Manifestation anti-système à Béjaïa : Le mouvement n’a rien perdu de son intensité


La manifestation antisystème qui s’est déroulée hier à Béjaïa n’a rien perdu de son intensité et de son l’ampleur. Ils étaient des dizaines de milliers de personnes à battre le pavé en signe de mécontentement et de rejet des propositions du pouvoir et de sa démarche prônée pour sortir le pays de la crise politique actuelle.

Ces manœuvres visent le maintien du système décrié par la population. Résolument, les citoyens ont décidé d’aller jusqu’au bout de leur engagement pour le changement radical du régime. A Béjaïa et sous un ciel clément en ce début d’après midi, on est sorti en famille.

Femmes, hommes, vieux et enfants ainsi que des jeunes de toutes les franges de la société ont réaffirmé leur volonté de lutter. La foule scande des slogans rodés comme : «Klitou lebled, ya serrakine !» (Vous avez pillé le pays bande de voleurs). D’autres slogans ajustés dénoncent le FLN et suggèrent sa mise au musée : «FLN dégage !» Les appels à l’union et la mise de côté des sensibilités idéologiques, politiques se sont multipliés pour laisser place uniquement à l’objectif principal qui est le départ du personnel politique qui a poussé le pays vers la dérive depuis 20 ans et pour le changement radical du régime. «Elle n’est ni Kabyle, ni Arabe, ni Chaoui, ni Mozabite… nous sommes tous des Algériens libres», lit-on sur une banderole qui invite également à «Construire l’Algérie tous ensemble».

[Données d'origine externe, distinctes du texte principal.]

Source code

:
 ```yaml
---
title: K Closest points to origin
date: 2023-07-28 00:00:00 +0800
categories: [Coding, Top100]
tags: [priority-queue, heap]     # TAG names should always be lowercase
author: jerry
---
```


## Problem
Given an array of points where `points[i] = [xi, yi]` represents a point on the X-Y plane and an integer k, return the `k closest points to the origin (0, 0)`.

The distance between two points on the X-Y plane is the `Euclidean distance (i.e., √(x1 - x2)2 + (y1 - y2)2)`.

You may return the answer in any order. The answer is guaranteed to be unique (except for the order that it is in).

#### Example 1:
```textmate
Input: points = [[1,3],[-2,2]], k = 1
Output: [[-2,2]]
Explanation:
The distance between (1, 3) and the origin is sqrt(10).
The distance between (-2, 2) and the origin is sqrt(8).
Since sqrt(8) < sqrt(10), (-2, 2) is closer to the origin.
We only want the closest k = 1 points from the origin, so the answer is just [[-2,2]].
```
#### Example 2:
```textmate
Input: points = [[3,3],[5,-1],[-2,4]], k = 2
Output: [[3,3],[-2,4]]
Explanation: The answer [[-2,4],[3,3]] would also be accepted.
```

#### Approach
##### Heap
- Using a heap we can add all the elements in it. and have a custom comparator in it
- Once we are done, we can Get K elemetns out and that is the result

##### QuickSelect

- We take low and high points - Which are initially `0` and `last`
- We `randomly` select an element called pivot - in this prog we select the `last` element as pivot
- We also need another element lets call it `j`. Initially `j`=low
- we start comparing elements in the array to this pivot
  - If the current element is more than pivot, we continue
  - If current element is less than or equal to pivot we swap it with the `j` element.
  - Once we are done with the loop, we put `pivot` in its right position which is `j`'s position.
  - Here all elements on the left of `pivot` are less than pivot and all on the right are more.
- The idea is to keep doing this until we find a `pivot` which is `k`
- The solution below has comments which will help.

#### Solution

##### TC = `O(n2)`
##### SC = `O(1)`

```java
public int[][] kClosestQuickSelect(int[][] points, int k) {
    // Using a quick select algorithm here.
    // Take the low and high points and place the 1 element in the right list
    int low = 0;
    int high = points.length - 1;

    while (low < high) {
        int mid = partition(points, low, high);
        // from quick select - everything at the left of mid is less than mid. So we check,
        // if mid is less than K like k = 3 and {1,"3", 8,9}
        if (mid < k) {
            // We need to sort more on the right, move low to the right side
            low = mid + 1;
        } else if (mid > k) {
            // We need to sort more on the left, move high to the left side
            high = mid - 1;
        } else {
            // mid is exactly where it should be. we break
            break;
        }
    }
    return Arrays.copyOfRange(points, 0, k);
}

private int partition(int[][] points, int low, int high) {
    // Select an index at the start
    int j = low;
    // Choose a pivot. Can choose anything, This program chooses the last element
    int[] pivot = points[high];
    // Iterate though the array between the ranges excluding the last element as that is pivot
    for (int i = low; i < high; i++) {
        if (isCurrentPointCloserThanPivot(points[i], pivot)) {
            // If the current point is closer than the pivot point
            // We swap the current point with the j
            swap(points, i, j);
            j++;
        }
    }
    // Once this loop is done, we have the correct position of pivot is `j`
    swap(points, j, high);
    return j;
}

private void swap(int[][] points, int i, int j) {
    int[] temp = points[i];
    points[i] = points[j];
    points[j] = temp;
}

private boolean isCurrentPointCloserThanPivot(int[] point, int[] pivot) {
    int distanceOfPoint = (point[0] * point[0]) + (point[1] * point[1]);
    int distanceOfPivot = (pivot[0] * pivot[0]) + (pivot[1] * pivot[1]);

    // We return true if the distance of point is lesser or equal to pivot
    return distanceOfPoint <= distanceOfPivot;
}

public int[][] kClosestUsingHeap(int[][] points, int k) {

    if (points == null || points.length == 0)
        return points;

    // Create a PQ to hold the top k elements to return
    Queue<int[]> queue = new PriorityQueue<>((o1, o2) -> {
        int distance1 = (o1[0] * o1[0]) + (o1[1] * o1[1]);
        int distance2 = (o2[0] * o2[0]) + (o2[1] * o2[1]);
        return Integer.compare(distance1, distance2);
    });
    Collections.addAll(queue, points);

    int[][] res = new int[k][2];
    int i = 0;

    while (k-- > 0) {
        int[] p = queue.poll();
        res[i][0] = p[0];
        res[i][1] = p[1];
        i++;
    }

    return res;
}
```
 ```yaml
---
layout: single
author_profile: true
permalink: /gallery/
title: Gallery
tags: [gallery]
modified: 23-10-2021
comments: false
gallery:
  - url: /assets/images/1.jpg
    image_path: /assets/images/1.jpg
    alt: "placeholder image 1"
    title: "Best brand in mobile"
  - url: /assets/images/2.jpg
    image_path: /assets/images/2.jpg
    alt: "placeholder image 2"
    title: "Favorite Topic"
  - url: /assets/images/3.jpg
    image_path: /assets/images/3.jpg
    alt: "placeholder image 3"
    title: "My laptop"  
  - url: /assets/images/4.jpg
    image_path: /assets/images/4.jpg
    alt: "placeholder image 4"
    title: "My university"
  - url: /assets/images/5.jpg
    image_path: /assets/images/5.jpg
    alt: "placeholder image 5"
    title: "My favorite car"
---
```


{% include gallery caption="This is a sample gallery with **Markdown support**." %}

Sur d’autres pancartes, les marcheurs manifestent leur refus de l’ingérence étrangère pendant que d’autres proposent d’aller très vite vers «l’élection d’une assemblée constituante».

Au carrefour Nacéria, un colporteur distribue de l’eau gratuitement aux marcheurs. Au milieu d’une foule compacte, le drapeau amazigh et le portrait de feu Matoub Lounès, symbole du combat pour la liberté, la démocratie et l’amazighité, flottent au-dessus les têtes des marcheurs. «Chaab yourid isqat el nidam» (Le peuple veut faire tomber le système), scandent-ils, un message clair et sans détour contre ceux qui «veulent se maintenir par les manœuvres». Les manifestants ne finissent pas d’innover et de redoubler d’imagination «au fil des vendredis».

L’acte n°5 de ce mouvement citoyen pacifique contre le système s’est distingué par un spectacle théâtral de rue, exécuté par les artistes de Béjaïa sur l’esplanade de la maison de la Culture Marguerite Taos Amrouche, peu avant le démarrage de la marche. Ils ont mis en scène les personnages de l’inspecteur Tahar et de son coéquipier, traquant les «hommes du système». Sellal, Ouyahia, Saïd Bouteflika, Haddad, les chefs des partis au pouvoir… tout le monde a comparu devant un tribunal populaire, sous l’œil attentif de vigiles.

D’autres artistes munis d’instruments musicaux, de micros et de haut-parleurs ont accompagné la procession faisant du bruit ; beaucoup de bruit en interprétant des chants révolutionnaires et autres airs populaires. Les conducteurs de moto se sont également distingués par l’organisation d’un cortège comptant plusieurs dizaines de deux roues ornées de drapeaux national et amazigh.

Klaxon et bruit d’accélération se mêlent aux cris de «Système dégage !» Les marcheurs se sont dispersés dans une ambiance festive sous un ciel qui commençait à se charger de nuages gris.